Dashito Komugino Kanousei - Outside

It's the kind of place you could easily walk past without a second thought. But the ramen itself is a lot more ambitious than the storefront lets on. All three of their ramen are below! All three of their ramen bowls are below, so you can see exactly why this shop earned its spot on 5AM Ramen.


Kaishoyu Ramen: A Chicken Flavor Bomb

The Kaishoyu Ramen looks clear, almost delicate. It's the kind of soup you'd expect to sip politely. But it hits you with five different types of shoyu layered into a chicken and clam-based broth. Suddenly, "delicate" is not the word anymore. A drizzle of chicken oil and vegetable oil sits on top and that combination pushes the flavor into another gear.

Closeup of their Shoyu Ramen

You can add tororo kombu (shaved kelp) on the side. It melts slightly into the hot broth and adds another tasty layer that plays well with the shoyu blend.

The Shoyu Ramen might be my favorite

I'm a shio guy through and through. Salt-forward broths are usually my default order. But this bowl might have been my favorite of the three.

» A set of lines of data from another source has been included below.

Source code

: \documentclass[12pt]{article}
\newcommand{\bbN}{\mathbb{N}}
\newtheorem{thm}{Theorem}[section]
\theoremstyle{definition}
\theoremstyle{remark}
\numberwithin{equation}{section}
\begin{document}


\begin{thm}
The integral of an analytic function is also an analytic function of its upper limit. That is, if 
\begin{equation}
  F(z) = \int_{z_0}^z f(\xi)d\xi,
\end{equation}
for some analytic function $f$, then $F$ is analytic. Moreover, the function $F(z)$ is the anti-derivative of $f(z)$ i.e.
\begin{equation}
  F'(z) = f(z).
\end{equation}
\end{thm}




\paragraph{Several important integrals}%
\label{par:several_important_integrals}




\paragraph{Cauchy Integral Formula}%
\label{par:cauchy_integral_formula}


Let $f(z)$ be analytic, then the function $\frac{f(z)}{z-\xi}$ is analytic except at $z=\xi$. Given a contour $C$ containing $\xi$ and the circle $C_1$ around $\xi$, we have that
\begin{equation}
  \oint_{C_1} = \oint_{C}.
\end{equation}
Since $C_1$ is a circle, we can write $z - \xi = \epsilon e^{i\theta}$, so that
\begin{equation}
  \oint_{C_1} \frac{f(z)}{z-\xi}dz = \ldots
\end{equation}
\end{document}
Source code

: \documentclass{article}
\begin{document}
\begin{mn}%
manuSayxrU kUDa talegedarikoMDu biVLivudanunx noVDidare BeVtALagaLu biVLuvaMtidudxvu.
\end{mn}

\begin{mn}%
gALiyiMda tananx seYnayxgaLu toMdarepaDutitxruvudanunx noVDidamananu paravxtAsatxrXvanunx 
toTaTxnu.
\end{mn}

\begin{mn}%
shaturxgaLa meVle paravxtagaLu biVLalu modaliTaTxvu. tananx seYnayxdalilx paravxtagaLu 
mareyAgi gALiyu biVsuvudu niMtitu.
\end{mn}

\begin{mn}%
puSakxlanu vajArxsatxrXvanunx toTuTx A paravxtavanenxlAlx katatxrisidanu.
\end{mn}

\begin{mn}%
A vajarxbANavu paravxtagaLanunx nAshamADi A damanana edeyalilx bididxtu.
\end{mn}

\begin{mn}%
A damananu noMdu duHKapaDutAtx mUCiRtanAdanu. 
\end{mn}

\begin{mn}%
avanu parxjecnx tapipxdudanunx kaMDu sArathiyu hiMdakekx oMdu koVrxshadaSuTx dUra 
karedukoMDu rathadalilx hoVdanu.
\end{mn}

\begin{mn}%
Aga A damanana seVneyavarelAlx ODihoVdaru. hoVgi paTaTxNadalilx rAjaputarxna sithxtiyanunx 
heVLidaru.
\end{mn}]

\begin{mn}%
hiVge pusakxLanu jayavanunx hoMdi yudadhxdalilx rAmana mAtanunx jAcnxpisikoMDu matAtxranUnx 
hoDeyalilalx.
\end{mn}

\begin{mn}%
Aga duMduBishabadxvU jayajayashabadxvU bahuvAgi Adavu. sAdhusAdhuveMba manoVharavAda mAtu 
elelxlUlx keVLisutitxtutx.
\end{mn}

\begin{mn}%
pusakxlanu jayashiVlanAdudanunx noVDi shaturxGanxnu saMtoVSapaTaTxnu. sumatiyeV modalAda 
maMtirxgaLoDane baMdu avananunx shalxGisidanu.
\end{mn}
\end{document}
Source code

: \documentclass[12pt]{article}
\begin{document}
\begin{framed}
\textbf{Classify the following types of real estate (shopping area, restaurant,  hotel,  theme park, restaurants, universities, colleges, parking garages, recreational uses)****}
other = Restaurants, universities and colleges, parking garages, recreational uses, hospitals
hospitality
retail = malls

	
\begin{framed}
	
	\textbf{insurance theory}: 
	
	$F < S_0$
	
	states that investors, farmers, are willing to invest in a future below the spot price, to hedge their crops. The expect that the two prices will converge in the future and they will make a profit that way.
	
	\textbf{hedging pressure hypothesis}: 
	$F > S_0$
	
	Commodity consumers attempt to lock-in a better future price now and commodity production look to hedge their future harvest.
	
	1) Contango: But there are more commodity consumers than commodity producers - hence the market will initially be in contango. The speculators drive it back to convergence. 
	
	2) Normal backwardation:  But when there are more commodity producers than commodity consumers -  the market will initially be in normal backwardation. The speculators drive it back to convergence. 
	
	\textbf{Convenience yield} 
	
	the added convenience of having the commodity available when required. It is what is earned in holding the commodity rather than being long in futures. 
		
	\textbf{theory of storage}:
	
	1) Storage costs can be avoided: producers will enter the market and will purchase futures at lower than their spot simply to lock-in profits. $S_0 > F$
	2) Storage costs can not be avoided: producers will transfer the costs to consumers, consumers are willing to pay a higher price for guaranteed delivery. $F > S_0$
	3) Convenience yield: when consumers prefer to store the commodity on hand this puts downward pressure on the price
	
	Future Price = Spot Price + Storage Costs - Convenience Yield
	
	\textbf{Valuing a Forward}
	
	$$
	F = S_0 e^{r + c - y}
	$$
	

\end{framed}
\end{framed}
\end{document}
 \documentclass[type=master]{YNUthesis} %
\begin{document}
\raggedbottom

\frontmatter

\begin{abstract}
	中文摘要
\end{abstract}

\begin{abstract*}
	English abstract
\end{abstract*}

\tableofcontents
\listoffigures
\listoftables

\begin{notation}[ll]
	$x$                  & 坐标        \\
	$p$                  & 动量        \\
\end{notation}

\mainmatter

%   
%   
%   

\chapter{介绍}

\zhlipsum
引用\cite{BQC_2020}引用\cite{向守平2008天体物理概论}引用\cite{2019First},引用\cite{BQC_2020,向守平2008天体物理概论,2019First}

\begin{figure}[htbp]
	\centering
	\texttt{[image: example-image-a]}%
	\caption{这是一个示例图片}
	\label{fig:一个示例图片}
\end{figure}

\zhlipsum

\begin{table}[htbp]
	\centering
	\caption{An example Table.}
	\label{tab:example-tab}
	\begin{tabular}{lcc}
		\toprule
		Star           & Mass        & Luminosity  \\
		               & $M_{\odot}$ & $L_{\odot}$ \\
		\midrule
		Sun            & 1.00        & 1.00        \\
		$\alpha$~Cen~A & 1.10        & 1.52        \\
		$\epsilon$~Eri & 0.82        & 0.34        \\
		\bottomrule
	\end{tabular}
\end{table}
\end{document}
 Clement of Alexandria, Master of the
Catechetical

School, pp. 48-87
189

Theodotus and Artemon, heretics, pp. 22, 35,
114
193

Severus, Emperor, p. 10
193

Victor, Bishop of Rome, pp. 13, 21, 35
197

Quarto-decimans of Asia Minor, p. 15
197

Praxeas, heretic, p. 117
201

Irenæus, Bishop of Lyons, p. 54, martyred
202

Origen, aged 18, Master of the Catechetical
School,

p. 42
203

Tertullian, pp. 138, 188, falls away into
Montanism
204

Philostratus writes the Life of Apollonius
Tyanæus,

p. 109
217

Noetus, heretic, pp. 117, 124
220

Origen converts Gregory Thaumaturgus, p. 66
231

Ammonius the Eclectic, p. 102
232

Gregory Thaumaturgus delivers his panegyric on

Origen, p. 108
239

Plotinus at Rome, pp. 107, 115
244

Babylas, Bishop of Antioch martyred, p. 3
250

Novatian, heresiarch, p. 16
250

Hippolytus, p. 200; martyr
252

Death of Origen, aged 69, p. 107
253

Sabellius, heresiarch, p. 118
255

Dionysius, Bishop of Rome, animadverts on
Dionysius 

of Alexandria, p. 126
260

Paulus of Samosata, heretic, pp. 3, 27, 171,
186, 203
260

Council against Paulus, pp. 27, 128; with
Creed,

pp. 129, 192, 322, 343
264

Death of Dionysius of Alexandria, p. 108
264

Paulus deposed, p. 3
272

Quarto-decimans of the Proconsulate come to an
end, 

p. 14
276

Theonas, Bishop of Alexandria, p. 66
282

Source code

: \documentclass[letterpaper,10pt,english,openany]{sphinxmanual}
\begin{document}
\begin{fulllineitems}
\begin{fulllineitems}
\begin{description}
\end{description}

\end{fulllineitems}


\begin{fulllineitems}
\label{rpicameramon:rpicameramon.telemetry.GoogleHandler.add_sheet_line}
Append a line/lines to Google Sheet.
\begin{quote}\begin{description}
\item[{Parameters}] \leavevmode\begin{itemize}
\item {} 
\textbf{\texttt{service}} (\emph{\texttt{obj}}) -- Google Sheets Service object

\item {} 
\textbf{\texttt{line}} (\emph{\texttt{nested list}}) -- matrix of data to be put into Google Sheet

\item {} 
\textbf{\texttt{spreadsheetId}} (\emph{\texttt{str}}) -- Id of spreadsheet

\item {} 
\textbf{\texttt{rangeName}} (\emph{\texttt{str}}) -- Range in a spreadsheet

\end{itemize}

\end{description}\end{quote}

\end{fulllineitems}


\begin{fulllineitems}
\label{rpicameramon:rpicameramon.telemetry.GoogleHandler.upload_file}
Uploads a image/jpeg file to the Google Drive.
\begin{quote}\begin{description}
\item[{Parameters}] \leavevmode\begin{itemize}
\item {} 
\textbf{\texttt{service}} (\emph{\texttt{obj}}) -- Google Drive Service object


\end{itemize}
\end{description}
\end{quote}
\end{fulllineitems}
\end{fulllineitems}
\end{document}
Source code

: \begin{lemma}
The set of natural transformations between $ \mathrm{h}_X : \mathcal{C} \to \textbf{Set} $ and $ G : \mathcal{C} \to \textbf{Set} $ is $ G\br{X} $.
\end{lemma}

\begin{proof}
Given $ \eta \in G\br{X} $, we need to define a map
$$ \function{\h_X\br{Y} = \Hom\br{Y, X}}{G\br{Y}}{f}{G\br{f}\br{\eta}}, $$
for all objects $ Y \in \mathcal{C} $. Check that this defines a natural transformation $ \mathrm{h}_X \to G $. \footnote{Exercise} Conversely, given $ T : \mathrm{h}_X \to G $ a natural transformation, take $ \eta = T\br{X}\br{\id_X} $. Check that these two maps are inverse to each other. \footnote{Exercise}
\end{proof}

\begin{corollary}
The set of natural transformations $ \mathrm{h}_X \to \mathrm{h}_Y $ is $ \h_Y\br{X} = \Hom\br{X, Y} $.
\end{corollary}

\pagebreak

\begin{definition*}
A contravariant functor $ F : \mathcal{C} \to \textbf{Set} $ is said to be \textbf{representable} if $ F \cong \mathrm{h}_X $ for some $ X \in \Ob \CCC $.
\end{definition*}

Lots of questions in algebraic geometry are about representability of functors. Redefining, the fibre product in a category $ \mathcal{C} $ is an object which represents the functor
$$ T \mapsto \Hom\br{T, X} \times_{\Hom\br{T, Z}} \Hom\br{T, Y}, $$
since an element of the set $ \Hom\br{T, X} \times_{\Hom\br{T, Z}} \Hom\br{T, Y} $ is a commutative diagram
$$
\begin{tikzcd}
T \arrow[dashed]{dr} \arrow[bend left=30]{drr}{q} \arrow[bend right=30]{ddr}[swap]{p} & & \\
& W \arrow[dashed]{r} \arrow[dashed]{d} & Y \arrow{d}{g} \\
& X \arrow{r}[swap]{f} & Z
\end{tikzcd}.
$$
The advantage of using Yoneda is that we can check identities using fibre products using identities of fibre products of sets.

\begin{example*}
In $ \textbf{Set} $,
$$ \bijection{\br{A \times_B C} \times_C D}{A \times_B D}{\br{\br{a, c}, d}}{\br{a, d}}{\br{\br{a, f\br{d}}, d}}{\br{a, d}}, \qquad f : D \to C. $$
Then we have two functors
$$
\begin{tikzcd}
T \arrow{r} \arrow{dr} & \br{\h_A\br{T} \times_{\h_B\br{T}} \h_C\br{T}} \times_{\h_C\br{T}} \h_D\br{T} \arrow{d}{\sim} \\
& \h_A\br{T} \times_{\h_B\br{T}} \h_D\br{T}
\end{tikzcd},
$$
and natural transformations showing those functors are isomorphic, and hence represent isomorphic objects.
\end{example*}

Rosanjin Tsukemen: A Tribute Worth Earning

Naming a dish after Rosanjin is a bold move — the man was a legendary epicure.

A Tsukemen Inspired by Rosanjin

The shio broth here is concentrated and precise rather than loud, which is exactly the point with tsukemen (dipping ramen). The kelp water the noodles sit in has a light bubbliness to it, almost effervescent. Shellfish flavors come through most clearly here, a contrast to the more chicken-forward shoyu ramen above.

The Beautifully Crafted Tsukemen

This is a dish for people who already know what they like in a tsukemen and are curious to see it done with more restraint and more craft than usual.


Shio Ramen: The Modern Bowl That Surprised Me Most

If the first two bowls impressed me, the Shio Ramen is the one that surprised me — and surprise is rare at this point in my ramen-eating life. The base is exactly what I want from a shio: salty and punchy. But then the shop throws in a curveball.

Closeup of the Shio Ramen

You get a basil leaf and a small bowl to grind it yourself, table-side, along with a tomato mousse paste you can stir into the broth. The tomato mousse adds a soft acidity and a faint sweetness, and the basil brings a fresh, almost Italian note that plays surprisingly well against the salt of the shio base. It's a genuinely modern move, and one of the more interesting flavor ideas I've come across in a Japanese ramen shop.

Dashito Komugino Kanousei - Shio Ramen

On top, you get low-temp cooked pork chashu, beef chashu, and a chicken chashu — three proteins doing three different things texturally. They're all tender, all clearly given individual attention.

Chashu Sandwich at the end of the meal

And then there's the finishing touch: an avocado chashu sandwich, toasted, served at the end almost like dessert for savory food. It's a small thing, but it's the kind of detail that tells you the kitchen is thinking about the entire meal.


Dashito Komugino Kanousei Ramen: The Verdict

All three bowls here are genuinely excellent, which is rare enough on its own. What makes Dashito Komugino Kanousei worth the trip is that it's doing something different.

Medium-Thick Noodles

Modern touches like tomato mousse and basil that could easily feel gimmicky in the wrong hands, but here actually earn their place in the bowl. This is a shop for people who think they've seen what ramen can do and want to be proven wrong.